(Collected data)
____________________

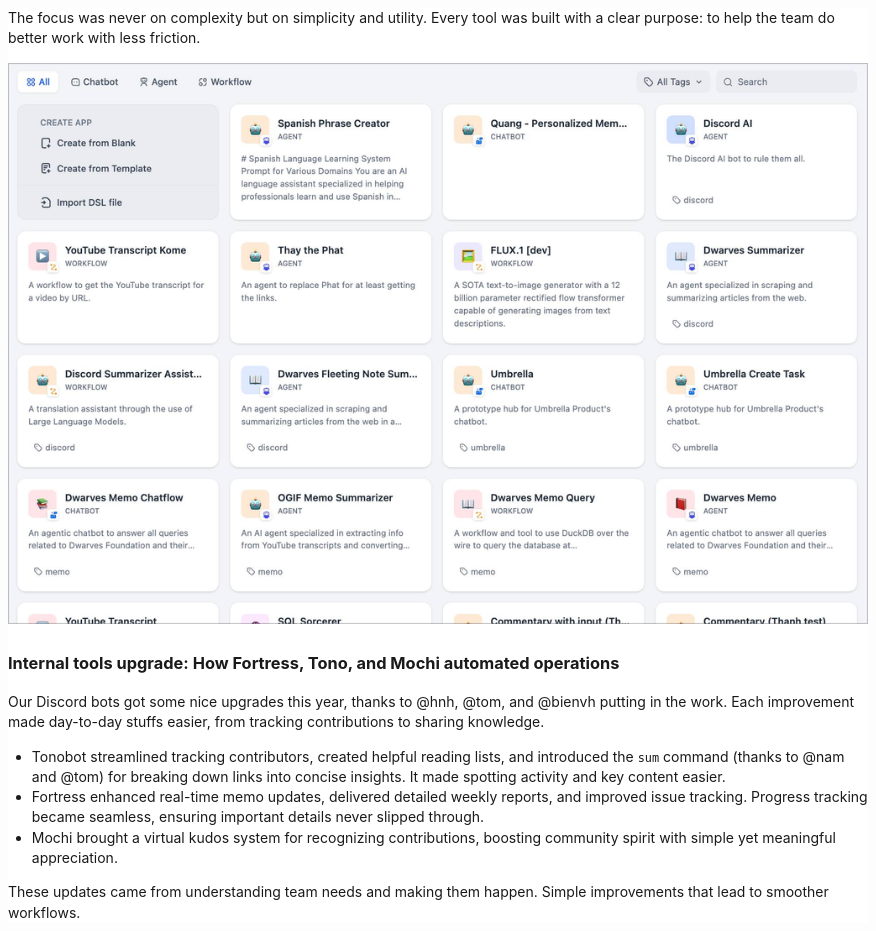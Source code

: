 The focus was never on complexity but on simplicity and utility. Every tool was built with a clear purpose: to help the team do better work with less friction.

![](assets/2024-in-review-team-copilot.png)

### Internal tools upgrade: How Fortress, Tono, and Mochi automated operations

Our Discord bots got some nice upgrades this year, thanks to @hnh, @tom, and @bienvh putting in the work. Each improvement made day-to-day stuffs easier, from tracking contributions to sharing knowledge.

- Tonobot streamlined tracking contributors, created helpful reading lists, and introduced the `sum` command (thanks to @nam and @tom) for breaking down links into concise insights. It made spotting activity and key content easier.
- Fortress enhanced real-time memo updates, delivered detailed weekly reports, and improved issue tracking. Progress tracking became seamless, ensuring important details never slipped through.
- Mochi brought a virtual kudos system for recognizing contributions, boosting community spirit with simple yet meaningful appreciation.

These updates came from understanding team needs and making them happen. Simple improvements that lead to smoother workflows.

____________________

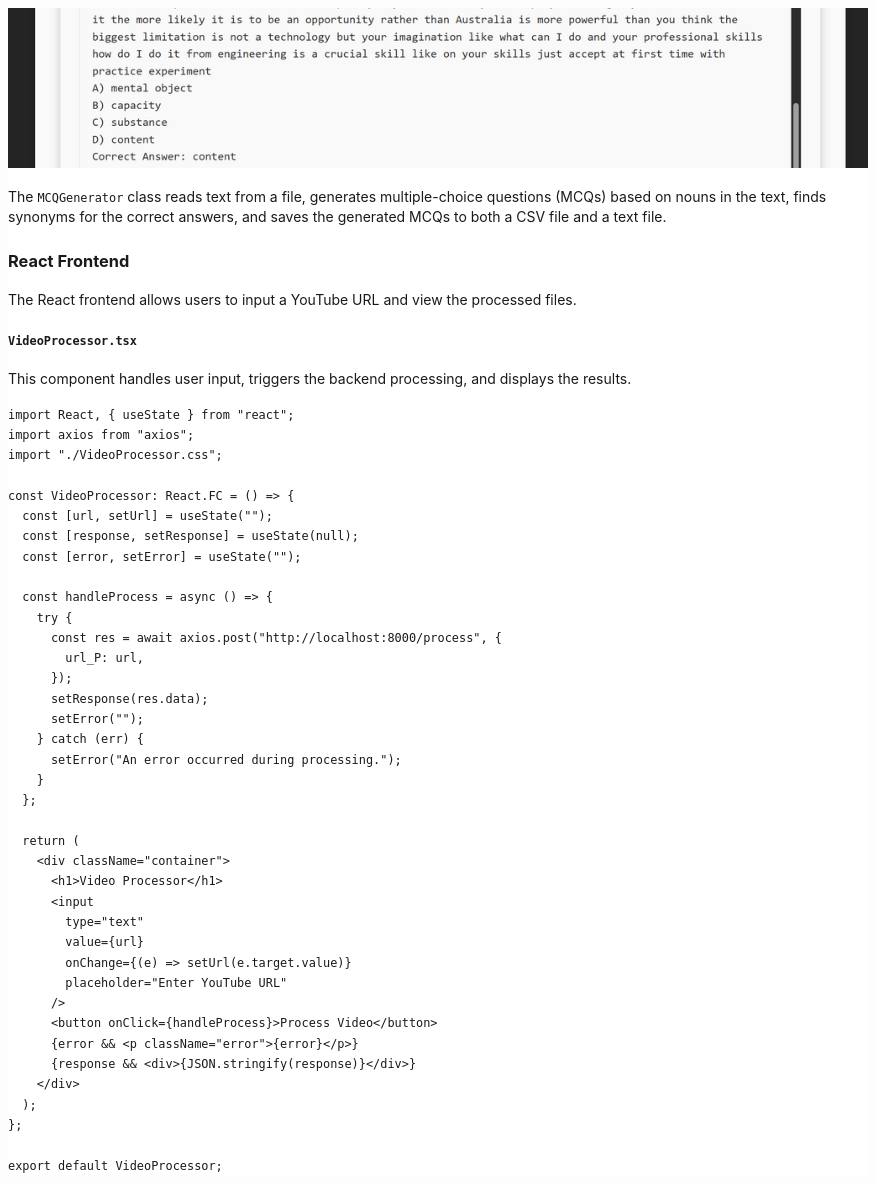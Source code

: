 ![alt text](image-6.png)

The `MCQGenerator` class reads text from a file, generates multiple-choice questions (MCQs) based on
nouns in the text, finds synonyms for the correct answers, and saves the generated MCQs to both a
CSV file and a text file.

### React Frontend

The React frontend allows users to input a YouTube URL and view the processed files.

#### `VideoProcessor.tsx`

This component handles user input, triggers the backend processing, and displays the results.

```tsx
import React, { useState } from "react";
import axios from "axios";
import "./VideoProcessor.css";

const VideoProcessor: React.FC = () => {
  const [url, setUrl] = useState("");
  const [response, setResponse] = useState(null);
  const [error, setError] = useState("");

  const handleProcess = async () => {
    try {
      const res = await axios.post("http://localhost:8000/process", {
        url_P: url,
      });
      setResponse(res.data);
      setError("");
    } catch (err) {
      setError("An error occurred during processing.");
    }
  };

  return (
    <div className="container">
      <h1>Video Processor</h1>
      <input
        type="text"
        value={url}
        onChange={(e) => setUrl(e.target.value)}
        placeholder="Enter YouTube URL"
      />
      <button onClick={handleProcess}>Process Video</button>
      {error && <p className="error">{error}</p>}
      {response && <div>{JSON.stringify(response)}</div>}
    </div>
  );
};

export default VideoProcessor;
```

____________________

▶ _Your task_
Please return all lines from the records that hold the word "team".

▶ _Result of the task_
: The focus was never on complexity but on simplicity and utility. Every tool was built with a clear purpose: to help the team do better work with less friction.
![](assets/2024-in-review-team-copilot.png)
These updates came from understanding team needs and making them happen. Simple improvements that lead to smoother workflows.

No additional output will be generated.